WHAT THE TASK ASKS
Your task is to show every line in the listing below that includes "server".

EXCERPTED RECORDS
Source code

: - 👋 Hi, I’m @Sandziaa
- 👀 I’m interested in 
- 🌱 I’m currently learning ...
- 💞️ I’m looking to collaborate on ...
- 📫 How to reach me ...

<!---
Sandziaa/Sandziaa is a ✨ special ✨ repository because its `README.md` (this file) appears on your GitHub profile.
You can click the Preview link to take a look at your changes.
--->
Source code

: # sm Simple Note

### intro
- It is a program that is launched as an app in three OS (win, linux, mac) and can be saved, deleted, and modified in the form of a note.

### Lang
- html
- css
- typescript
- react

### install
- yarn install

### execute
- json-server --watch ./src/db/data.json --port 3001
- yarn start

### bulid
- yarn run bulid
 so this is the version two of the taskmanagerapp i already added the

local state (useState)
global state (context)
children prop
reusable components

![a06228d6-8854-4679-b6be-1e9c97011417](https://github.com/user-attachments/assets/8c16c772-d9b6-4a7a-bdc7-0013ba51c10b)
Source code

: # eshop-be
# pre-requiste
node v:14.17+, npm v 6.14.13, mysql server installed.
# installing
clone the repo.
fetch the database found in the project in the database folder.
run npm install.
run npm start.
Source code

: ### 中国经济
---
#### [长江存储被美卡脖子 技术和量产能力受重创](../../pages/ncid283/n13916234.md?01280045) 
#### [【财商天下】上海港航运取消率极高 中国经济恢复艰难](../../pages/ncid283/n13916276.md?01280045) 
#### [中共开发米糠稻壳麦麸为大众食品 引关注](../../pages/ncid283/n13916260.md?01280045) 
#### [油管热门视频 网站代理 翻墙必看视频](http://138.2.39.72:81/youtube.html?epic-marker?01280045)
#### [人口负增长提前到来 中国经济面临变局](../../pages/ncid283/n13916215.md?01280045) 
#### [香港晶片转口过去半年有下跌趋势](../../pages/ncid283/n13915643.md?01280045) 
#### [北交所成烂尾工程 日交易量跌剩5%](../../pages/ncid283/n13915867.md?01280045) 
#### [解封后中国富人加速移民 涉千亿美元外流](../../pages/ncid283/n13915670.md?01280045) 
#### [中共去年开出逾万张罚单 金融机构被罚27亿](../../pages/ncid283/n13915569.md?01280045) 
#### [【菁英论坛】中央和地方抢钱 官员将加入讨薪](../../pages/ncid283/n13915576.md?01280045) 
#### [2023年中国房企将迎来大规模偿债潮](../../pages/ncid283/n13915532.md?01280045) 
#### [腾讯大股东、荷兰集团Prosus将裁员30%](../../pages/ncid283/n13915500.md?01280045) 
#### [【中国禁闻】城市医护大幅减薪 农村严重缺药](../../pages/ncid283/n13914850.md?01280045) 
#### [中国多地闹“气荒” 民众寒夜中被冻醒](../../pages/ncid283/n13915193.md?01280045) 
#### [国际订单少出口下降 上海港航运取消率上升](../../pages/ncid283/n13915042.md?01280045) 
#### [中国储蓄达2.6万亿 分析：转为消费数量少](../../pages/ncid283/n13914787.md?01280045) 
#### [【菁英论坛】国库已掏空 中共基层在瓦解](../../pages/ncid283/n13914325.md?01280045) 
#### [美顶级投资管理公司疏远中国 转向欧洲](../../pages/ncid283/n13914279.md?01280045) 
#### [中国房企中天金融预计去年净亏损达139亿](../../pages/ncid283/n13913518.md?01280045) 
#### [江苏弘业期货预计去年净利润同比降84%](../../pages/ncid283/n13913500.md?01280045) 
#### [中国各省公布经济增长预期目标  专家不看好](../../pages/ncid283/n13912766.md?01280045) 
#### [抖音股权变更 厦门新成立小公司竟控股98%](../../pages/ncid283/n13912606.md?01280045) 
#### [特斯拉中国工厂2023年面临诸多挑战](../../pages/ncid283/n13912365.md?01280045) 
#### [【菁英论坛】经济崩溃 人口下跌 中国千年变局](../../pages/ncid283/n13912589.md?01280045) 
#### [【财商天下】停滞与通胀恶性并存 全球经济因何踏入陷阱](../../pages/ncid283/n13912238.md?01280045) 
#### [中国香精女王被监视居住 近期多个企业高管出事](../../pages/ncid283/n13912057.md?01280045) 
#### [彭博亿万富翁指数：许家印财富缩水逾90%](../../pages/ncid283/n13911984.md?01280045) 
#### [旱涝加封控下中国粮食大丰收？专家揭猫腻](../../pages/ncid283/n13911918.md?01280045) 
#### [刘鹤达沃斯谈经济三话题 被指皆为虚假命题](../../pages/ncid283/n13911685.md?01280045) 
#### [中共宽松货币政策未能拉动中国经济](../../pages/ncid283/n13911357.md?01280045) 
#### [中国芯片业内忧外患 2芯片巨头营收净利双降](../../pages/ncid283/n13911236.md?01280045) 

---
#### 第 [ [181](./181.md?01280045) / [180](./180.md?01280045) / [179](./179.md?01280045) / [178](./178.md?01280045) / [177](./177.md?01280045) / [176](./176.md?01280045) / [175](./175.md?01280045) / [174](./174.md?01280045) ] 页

REPLY TO THE EXERCISE
- json-server --watch ./src/db/data.json --port 3001
node v:14.17+, npm v 6.14.13, mysql server installed.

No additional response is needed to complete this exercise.